Input records below:

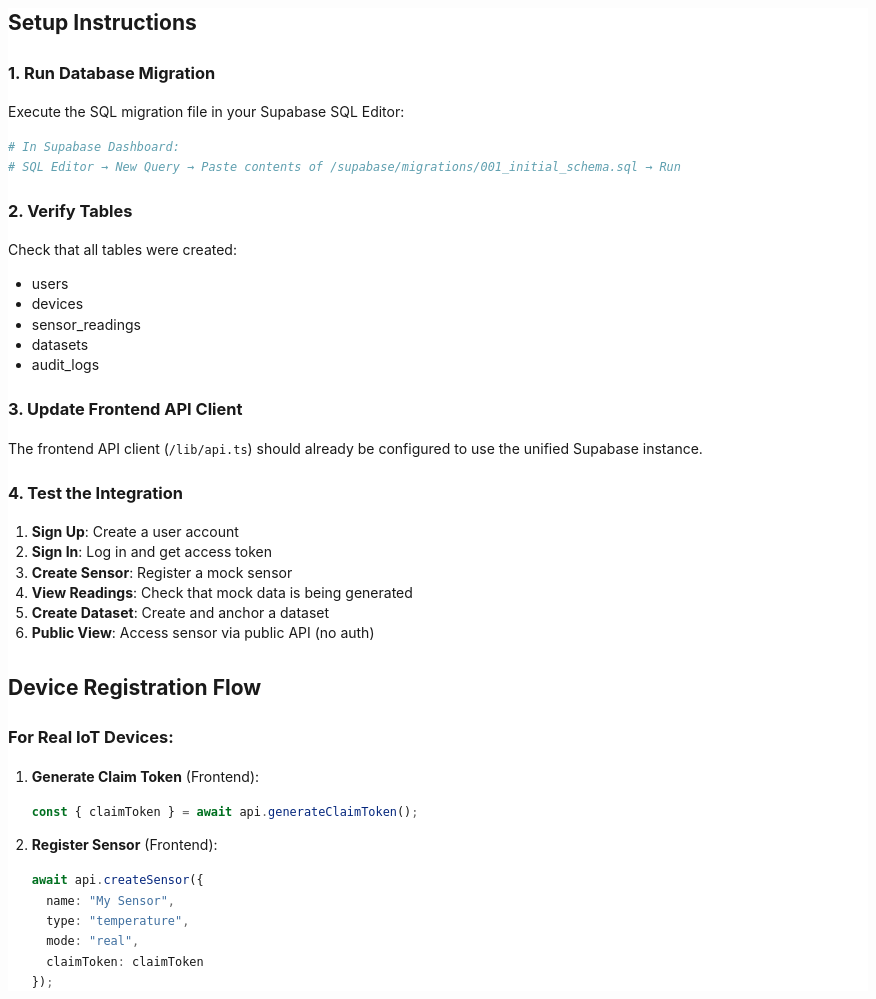 ## Setup Instructions

### 1. Run Database Migration

Execute the SQL migration file in your Supabase SQL Editor:

```bash
# In Supabase Dashboard:
# SQL Editor → New Query → Paste contents of /supabase/migrations/001_initial_schema.sql → Run
```

### 2. Verify Tables

Check that all tables were created:
- users
- devices
- sensor_readings
- datasets
- audit_logs

### 3. Update Frontend API Client

The frontend API client (`/lib/api.ts`) should already be configured to use the unified Supabase instance.

### 4. Test the Integration

1. **Sign Up**: Create a user account
2. **Sign In**: Log in and get access token
3. **Create Sensor**: Register a mock sensor
4. **View Readings**: Check that mock data is being generated
5. **Create Dataset**: Create and anchor a dataset
6. **Public View**: Access sensor via public API (no auth)

## Device Registration Flow

### For Real IoT Devices:

1. **Generate Claim Token** (Frontend):
   ```typescript
   const { claimToken } = await api.generateClaimToken();
   ```

2. **Register Sensor** (Frontend):
   ```typescript
   await api.createSensor({
     name: "My Sensor",
     type: "temperature",
     mode: "real",
     claimToken: claimToken
   });
   ```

End of Input records.

**Brief:** Reproduce the entries above exactly, though not their pictures.

**Exercise response:**
 ## Setup Instructions

### 1. Run Database Migration

Execute the SQL migration file in your Supabase SQL Editor:

```bash
# In Supabase Dashboard:
# SQL Editor → New Query → Paste contents of /supabase/migrations/001_initial_schema.sql → Run
```

### 2. Verify Tables

Check that all tables were created:
- users
- devices
- sensor_readings
- datasets
- audit_logs

### 3. Update Frontend API Client

The frontend API client (`/lib/api.ts`) should already be configured to use the unified Supabase instance.

### 4. Test the Integration

1. **Sign Up**: Create a user account
2. **Sign In**: Log in and get access token
3. **Create Sensor**: Register a mock sensor
4. **View Readings**: Check that mock data is being generated
5. **Create Dataset**: Create and anchor a dataset
6. **Public View**: Access sensor via public API (no auth)

## Device Registration Flow

### For Real IoT Devices:

1. **Generate Claim Token** (Frontend):
   ```typescript
   const { claimToken } = await api.generateClaimToken();
   ```

2. **Register Sensor** (Frontend):
   ```typescript
   await api.createSensor({
     name: "My Sensor",
     type: "temperature",
     mode: "real",
     claimToken: claimToken
   });
   ```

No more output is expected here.